The Fool is a card of faith. You know, the thing most of us find easy to have when we don't need it, and hard to find, but necessary to cultivate in the times that we do.
It's important to cultivate, because the more that we retain and maintain our faith, the more we are connected to ourselves and the universe, and the more grounded we feel in crisis. Faith to me means that the universe is guiding you, that you should take the leap and trust that the net will appear to catch you.
Easier said than done, right?
The brilliant author and social researcher Brene Brown has done extensive work exploring the world of vulnerability - how life begins when you decide to throw yourself out there, even though you don't have any sort of map. It's what makes you feel the most alive.
A lot of times your insecurity gets in the way, whether it's worrying about money or worrying about getting hurt or failing. In order to get through those insecurities, it helps to look at what you might deem as potential misfires, or potential heartbreak, as lessons. And what you learn helps you move onto what's next, right? When you move on you are cultivating forward motion. You are cultivating trust with yourself and the universe.
If you feel that there is something better for you out there, then there is, and you should put all your guts into the search for it, so you can live the fulfilled life you deserve. Sometimes those leaps come in small steps that lead to the bigger outcome. Sometimes it's just a plain old big leap like quitting a job without another one lined up.
Faith also involves asking for help. Never be too proud to ask for what you need, even if it's from the universe.
Again, the belief alone will help you rise up to start meeting what is right for you.
When I was miserable at one of my last jobs years ago, I knew I had to find something else. I initially told myself I would only leave for a writing job, but when I'd reached the kind of misery and stagnation I was feeling in my current position, and needed to make more money, I decided to be open to other jobs.

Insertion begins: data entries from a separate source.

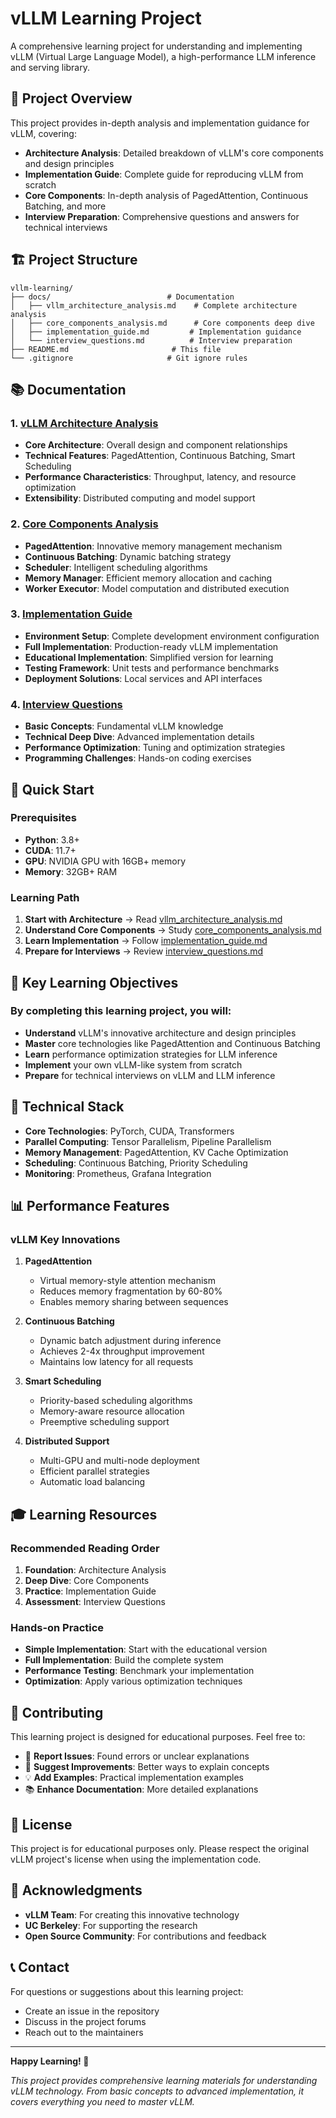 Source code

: # vLLM Learning Project

A comprehensive learning project for understanding and implementing vLLM (Virtual Large Language Model), a high-performance LLM inference and serving library.

## 📖 Project Overview

This project provides in-depth analysis and implementation guidance for vLLM, covering:

- **Architecture Analysis**: Detailed breakdown of vLLM's core components and design principles
- **Implementation Guide**: Complete guide for reproducing vLLM from scratch
- **Core Components**: In-depth analysis of PagedAttention, Continuous Batching, and more
- **Interview Preparation**: Comprehensive questions and answers for technical interviews

## 🏗️ Project Structure

```
vllm-learning/
├── docs/                          # Documentation
│   ├── vllm_architecture_analysis.md    # Complete architecture analysis
│   ├── core_components_analysis.md      # Core components deep dive
│   ├── implementation_guide.md         # Implementation guidance
│   └── interview_questions.md          # Interview preparation
├── README.md                       # This file
└── .gitignore                     # Git ignore rules
```

## 📚 Documentation

### 1. [vLLM Architecture Analysis](docs/vllm_architecture_analysis.md)
- **Core Architecture**: Overall design and component relationships
- **Technical Features**: PagedAttention, Continuous Batching, Smart Scheduling
- **Performance Characteristics**: Throughput, latency, and resource optimization
- **Extensibility**: Distributed computing and model support

### 2. [Core Components Analysis](docs/core_components_analysis.md)
- **PagedAttention**: Innovative memory management mechanism
- **Continuous Batching**: Dynamic batching strategy
- **Scheduler**: Intelligent scheduling algorithms
- **Memory Manager**: Efficient memory allocation and caching
- **Worker Executor**: Model computation and distributed execution

### 3. [Implementation Guide](docs/implementation_guide.md)
- **Environment Setup**: Complete development environment configuration
- **Full Implementation**: Production-ready vLLM implementation
- **Educational Implementation**: Simplified version for learning
- **Testing Framework**: Unit tests and performance benchmarks
- **Deployment Solutions**: Local services and API interfaces

### 4. [Interview Questions](docs/interview_questions.md)
- **Basic Concepts**: Fundamental vLLM knowledge
- **Technical Deep Dive**: Advanced implementation details
- **Performance Optimization**: Tuning and optimization strategies
- **Programming Challenges**: Hands-on coding exercises

## 🚀 Quick Start

### Prerequisites
- **Python**: 3.8+
- **CUDA**: 11.7+
- **GPU**: NVIDIA GPU with 16GB+ memory
- **Memory**: 32GB+ RAM

### Learning Path

1. **Start with Architecture** → Read [vllm_architecture_analysis.md](docs/vllm_architecture_analysis.md)
2. **Understand Core Components** → Study [core_components_analysis.md](docs/core_components_analysis.md)
3. **Learn Implementation** → Follow [implementation_guide.md](docs/implementation_guide.md)
4. **Prepare for Interviews** → Review [interview_questions.md](docs/interview_questions.md)

## 🎯 Key Learning Objectives

### By completing this learning project, you will:

- **Understand** vLLM's innovative architecture and design principles
- **Master** core technologies like PagedAttention and Continuous Batching
- **Learn** performance optimization strategies for LLM inference
- **Implement** your own vLLM-like system from scratch
- **Prepare** for technical interviews on vLLM and LLM inference

## 🔧 Technical Stack

- **Core Technologies**: PyTorch, CUDA, Transformers
- **Parallel Computing**: Tensor Parallelism, Pipeline Parallelism
- **Memory Management**: PagedAttention, KV Cache Optimization
- **Scheduling**: Continuous Batching, Priority Scheduling
- **Monitoring**: Prometheus, Grafana Integration

## 📊 Performance Features

### vLLM Key Innovations

1. **PagedAttention**
   - Virtual memory-style attention mechanism
   - Reduces memory fragmentation by 60-80%
   - Enables memory sharing between sequences

2. **Continuous Batching**
   - Dynamic batch adjustment during inference
   - Achieves 2-4x throughput improvement
   - Maintains low latency for all requests

3. **Smart Scheduling**
   - Priority-based scheduling algorithms
   - Memory-aware resource allocation
   - Preemptive scheduling support

4. **Distributed Support**
   - Multi-GPU and multi-node deployment
   - Efficient parallel strategies
   - Automatic load balancing

## 🎓 Learning Resources

### Recommended Reading Order

1. **Foundation**: Architecture Analysis
2. **Deep Dive**: Core Components
3. **Practice**: Implementation Guide
4. **Assessment**: Interview Questions

### Hands-on Practice

- **Simple Implementation**: Start with the educational version
- **Full Implementation**: Build the complete system
- **Performance Testing**: Benchmark your implementation
- **Optimization**: Apply various optimization techniques

## 🤝 Contributing

This learning project is designed for educational purposes. Feel free to:

- 📝 **Report Issues**: Found errors or unclear explanations
- 🔄 **Suggest Improvements**: Better ways to explain concepts
- 💡 **Add Examples**: Practical implementation examples
- 📚 **Enhance Documentation**: More detailed explanations

## 📄 License

This project is for educational purposes only. Please respect the original vLLM project's license when using the implementation code.

## 🙏 Acknowledgments

- **vLLM Team**: For creating this innovative technology
- **UC Berkeley**: For supporting the research
- **Open Source Community**: For contributions and feedback

## 📞 Contact

For questions or suggestions about this learning project:
- Create an issue in the repository
- Discuss in the project forums
- Reach out to the maintainers

---

**Happy Learning! 🚀**

*This project provides comprehensive learning materials for understanding vLLM technology. From basic concepts to advanced implementation, it covers everything you need to master vLLM.*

I had usually been someone who didn't take transitions well, but after going through enough of them, and seeing how I eventually landed, I decided to try to become comfortable, and have faith that I would be led towards what I wanted. At the time I wanted a positive environment where people respected me and cared what I was doing.
A copy-editing job ended up coming my way. They offered great money and benefits, but when I got there it felt wrong, and the atmosphere was miserable. Even though the money was attractive, I told myself that if I couldn't believe there was something better out there, what was the point.
So I continued to look. It turned out after I off-the-cuff mentioned at a party I was looking for a position, a friend turned and asked if I wanted a writing job. When I went to the interview, I had $50 in my bank account and was reaching the end of my rope, but I was hired.
A thing to remember when you are taking a leap - whether that leap involves leaving a bad relationship in hopes of a better one, or looking for a job, or maybe a taking a trip, whatever applies - is to trust that there will be people who will help you if you need it. You will be surprised how many people appear when you need help. So be brave and go after what you want, even when the road looks rough.